10 Bits: The Data News Hot List
This week’s list of data news highlights covers February 8-14 and includes articles on the New York Times‘ first Chief Data Scientist and the profusion of sensing technologies being deployed at the 2014 Winter Olympics.
The New York Times has hired its first “chief data scientist” to help the publication maintain and expand its subscriber base. Chris Wiggins, the Columbia University applied mathematician who will fill the role, is tasked with mining the Times‘ considerable stores of user data and creating predictive models to better understand what behaviors indicate that a user might soon subscribe or unsubscribe. The Times‘ new position follows a similar one established at News Corp in October 2013.
Sensing technology is ubiquitous at the 2014 Winter Olympics in Sochi, Russia. One device, created by watchmaker and timekeeping company Omega, has been installed in all the competition’s bobsleds, transmitting data on speed, acceleration, G-force, and vertical track position to Olympic databases in real-time. Olympics organizers have almost fully automated recording competition results. The rise of sensors, along with increased mobile device use, has meant that Olympic organizers have had to bargain for a much higher bandwidth environment than that of the 2010 games.

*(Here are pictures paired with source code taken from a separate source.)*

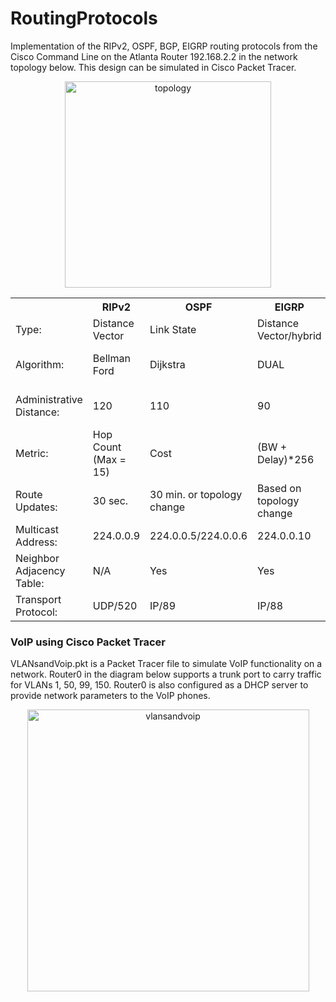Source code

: # RoutingProtocols



Implementation of the RIPv2, OSPF, BGP, EIGRP routing protocols from the Cisco Command Line on the Atlanta Router 192.168.2.2 in the network topology below.  This design can be simulated in Cisco Packet Tracer.

<p align="center">
  <img width="330" alt="topology" src="https://user-images.githubusercontent.com/17348315/40629255-ea536dac-6297-11e8-8c7a-48b16a51011d.PNG">

<p align="center">
<table class="tg">
  <tr>
    <th class="tg-yw4l"><b> </b></th>
    <th class="tg-yw4l"><b>RIPv2</b></th>
    <th class="tg-yw4l"><b>OSPF</b></th>
    <th class="tg-yw4l"><b>EIGRP</b></th>
    <th class="tg-yw4l"><b>BGP</b></th>
  </tr>
  <tr>
    <td class="tg-yw4l">Type:</td>
    <td class="tg-yw4l">Distance Vector</td>
    <td class="tg-yw4l">Link State</td>
    <td class="tg-yw4l">Distance Vector/hybrid</td>
    <td class="tg-yw4l">Path Vector</td>
  </tr>
  <tr>
    <td class="tg-yw4l">Algorithm:</td>
    <td class="tg-yw4l">Bellman Ford</td>
    <td class="tg-yw4l">Dijkstra</td>
    <td class="tg-yw4l">DUAL</td>
    <td class="tg-yw4l">Best Path Selection</td>
  </tr>
  <tr>
    <td class="tg-yw4l">Administrative Distance:</td>
    <td class="tg-yw4l">120</td>
    <td class="tg-yw4l">110</td>
    <td class="tg-yw4l">90</td>
    <td class="tg-yw4l">eBGP 20, iBGP 200</td>
  </tr>
  <tr>
    <td class="tg-yw4l">Metric:</td>
    <td class="tg-yw4l">Hop Count (Max = 15)</td>
    <td class="tg-yw4l">Cost</td>
    <td class="tg-yw4l">(BW + Delay)*256</td>
    <td class="tg-yw4l">MED</td>
  </tr> 
  <tr>
    <td class="tg-yw4l">Route Updates:</td>
    <td class="tg-yw4l">30 sec.</td>
    <td class="tg-yw4l">30 min. or topology change</td>
    <td class="tg-yw4l">Based on topology change</td>
    <td class="tg-yw4l">On topology change</td>
  </tr>
 <tr>
    <td class="tg-yw4l">Multicast Address:</td>
    <td class="tg-yw4l">224.0.0.9</td>
    <td class="tg-yw4l">224.0.0.5/224.0.0.6</td>
    <td class="tg-yw4l">224.0.0.10</td>
    <td class="tg-yw4l">-</td>
  </tr>
   <tr>
    <td class="tg-yw4l">Neighbor Adjacency Table:</td>
    <td class="tg-yw4l">N/A</td>
    <td class="tg-yw4l">Yes</td>
    <td class="tg-yw4l">Yes</td>
    <td class="tg-yw4l">Yes</td>
  </tr> 
    <tr>
    <td class="tg-yw4l">Transport Protocol:</td>
    <td class="tg-yw4l">UDP/520</td>
    <td class="tg-yw4l">IP/89</td>
    <td class="tg-yw4l">IP/88</td>
    <td class="tg-yw4l">TCP/179</td>
  </tr>
</table>


### VoIP using Cisco Packet Tracer
VLANsandVoip.pkt is a Packet Tracer file to simulate VoIP functionality on a network.  Router0 in the diagram below supports a trunk port to carry traffic for VLANs 1, 50, 99, 150.  Router0 is also configured as a DHCP server to provide network parameters to the VoIP phones.  

<p align="center">
<img width="451" alt="vlansandvoip" src="https://user-images.githubusercontent.com/17348315/41727595-b54f442e-7542-11e8-86b5-90c96a0acf31.PNG">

The U.S. Department of Transportation is moving ahead with its Connected Vehicle project, which aims to improve highway safety by allowing vehicles to exchange data in real-time, but it has also begun researching an abundant source of in-vehicle sensors: smartphones. Crowdsourcing smartphone data could mitigate the expense of installing sensors in millions of vehicles, since the devices already carry accelerometers, GPS software, magnetic compasses and other sensors, the signals from which could be tapped and transmitted via Bluetooth to ease traffic and prevent accidents.
Insider threat detection for government agencies working with sensitive information can be addressed as a data problem. Predictive models have helped the Department of Defense determine the factors—such as a change in marital status or a trip abroad—that are the strongest indicators of possible threats. In addition, National Intelligence Director James Clapper recently described plans to put more intelligence community communications into a centralized cloud environment where data and individuals could be tagged to keep better track of interactions that could indicate an insider threat.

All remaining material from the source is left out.